I have a list. Mostly obituary related.
Leonard Wilson 1867 - 1936
Mark Jonson 1892 - 1961
Alex Jean Kinshaw 1951 - 1993
Elizabeth Mae Martin 1934 - 1998
The data needs to be analysed for a study and it needs to be arranged in 'csv' format, with a timeline(delimited by "," and using "-" for null values) starting from 1850 upto 2015.

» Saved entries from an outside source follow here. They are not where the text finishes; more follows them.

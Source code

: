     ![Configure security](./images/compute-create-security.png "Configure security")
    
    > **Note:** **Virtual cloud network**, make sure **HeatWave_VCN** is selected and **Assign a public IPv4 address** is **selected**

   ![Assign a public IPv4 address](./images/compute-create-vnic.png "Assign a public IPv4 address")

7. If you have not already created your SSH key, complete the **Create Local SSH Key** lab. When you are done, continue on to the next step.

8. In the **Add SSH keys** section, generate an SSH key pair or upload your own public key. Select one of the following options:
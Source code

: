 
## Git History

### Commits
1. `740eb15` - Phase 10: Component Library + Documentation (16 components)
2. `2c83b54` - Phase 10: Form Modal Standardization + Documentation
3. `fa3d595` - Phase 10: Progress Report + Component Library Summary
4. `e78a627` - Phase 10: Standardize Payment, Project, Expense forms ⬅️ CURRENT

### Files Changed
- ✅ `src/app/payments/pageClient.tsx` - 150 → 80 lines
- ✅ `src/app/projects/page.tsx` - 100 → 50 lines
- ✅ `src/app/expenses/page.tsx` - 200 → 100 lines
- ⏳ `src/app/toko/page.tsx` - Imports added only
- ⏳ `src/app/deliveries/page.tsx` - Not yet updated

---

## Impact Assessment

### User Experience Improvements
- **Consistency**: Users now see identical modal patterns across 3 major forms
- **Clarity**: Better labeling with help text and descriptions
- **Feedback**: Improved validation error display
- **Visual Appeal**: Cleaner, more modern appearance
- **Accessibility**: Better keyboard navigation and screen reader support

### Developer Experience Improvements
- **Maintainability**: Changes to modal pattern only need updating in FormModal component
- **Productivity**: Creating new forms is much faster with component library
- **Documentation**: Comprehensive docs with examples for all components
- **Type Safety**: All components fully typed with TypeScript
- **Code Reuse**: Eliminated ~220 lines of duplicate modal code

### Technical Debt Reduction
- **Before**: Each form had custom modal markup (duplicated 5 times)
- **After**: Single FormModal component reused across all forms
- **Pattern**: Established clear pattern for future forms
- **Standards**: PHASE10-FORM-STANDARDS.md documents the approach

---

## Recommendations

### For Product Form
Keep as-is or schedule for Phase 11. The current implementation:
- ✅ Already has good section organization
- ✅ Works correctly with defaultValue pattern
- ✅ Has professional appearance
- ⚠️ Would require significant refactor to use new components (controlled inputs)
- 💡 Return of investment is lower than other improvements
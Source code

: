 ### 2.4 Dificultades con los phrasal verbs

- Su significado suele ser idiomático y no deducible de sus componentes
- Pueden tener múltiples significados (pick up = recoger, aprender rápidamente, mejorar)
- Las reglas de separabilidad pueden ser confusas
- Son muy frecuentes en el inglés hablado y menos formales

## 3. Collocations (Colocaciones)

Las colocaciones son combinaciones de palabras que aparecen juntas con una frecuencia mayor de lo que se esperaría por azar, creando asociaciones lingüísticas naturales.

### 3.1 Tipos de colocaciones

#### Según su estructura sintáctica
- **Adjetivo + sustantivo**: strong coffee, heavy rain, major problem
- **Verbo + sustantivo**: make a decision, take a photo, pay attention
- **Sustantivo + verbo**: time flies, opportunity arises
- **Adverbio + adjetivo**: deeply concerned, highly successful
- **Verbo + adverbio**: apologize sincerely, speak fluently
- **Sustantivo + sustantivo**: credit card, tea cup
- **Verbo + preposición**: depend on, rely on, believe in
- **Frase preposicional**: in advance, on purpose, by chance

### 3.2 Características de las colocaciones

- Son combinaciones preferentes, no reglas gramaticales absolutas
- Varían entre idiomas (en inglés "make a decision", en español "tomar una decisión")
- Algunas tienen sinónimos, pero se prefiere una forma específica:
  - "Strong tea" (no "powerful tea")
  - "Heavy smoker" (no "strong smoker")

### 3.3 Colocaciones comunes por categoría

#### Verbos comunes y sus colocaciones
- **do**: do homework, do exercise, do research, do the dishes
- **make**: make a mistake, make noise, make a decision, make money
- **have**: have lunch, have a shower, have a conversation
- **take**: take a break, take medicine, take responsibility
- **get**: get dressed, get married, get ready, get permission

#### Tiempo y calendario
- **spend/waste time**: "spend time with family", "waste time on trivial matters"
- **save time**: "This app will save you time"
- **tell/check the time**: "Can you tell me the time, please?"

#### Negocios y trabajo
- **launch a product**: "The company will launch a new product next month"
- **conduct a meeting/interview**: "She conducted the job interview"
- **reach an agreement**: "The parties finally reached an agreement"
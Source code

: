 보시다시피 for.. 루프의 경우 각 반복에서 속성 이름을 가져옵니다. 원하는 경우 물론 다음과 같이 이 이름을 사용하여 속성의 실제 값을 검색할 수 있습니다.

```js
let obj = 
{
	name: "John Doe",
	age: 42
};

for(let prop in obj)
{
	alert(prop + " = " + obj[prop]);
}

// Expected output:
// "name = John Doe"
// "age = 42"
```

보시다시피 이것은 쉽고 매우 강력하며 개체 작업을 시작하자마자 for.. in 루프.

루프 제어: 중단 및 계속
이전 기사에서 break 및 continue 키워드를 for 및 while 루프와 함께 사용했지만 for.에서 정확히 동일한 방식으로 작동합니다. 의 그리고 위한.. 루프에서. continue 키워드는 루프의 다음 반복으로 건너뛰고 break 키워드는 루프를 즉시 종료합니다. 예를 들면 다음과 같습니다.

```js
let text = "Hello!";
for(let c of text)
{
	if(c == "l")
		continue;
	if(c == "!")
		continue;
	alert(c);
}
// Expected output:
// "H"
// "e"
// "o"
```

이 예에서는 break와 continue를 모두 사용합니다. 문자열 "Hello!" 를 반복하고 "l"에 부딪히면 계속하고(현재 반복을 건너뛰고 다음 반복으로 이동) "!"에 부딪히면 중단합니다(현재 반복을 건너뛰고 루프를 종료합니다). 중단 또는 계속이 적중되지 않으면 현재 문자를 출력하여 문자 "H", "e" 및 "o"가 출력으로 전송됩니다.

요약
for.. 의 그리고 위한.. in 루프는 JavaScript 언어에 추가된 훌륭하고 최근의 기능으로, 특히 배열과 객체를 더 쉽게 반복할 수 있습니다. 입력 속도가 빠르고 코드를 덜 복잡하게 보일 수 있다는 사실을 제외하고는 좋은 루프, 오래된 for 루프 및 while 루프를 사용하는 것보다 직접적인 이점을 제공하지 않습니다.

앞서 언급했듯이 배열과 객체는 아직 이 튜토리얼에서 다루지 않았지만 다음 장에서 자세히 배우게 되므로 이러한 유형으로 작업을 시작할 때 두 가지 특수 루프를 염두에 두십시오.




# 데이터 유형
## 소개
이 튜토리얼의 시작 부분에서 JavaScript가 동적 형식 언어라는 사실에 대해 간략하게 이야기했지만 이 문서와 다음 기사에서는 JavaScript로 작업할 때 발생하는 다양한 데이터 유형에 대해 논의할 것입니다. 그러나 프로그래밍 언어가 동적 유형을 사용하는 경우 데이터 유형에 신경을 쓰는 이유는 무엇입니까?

Leonard Wilson,-,-,-,-,-,-,-,-,-,-,-,-,-,-,1867,1868,1869......1934,1935,1936,-,-,-,-,-,-,-,-,-,-,-,-
Mark Jonson,-,-,-,-,-,-,-,-,-,-,-,-,-,-,-,-,-,-,-,-,-,-,-,-,-,-,-,-,-,-,-,-,-,-,-,-,-,-,-,-,-,1892,1893,1894,1895,1896,1897......,1958,1959,1960,1961,-,-,-,-,-,-,-,-,-,-,-,-,-,-,-,-,-,-
....
# All years in the middle needs to be populated please
In the above data you can see that the years before the person was born is marked by '-' and also the years after death(till 2015) with the same. All the years in between, needs to be populated.
The python/pandas code needs to detect the year of start and end, and
- fill the before null values
- in-middle years and
- ending null values
Is there anyway this can be achieved, as I have a data of over 30k rows?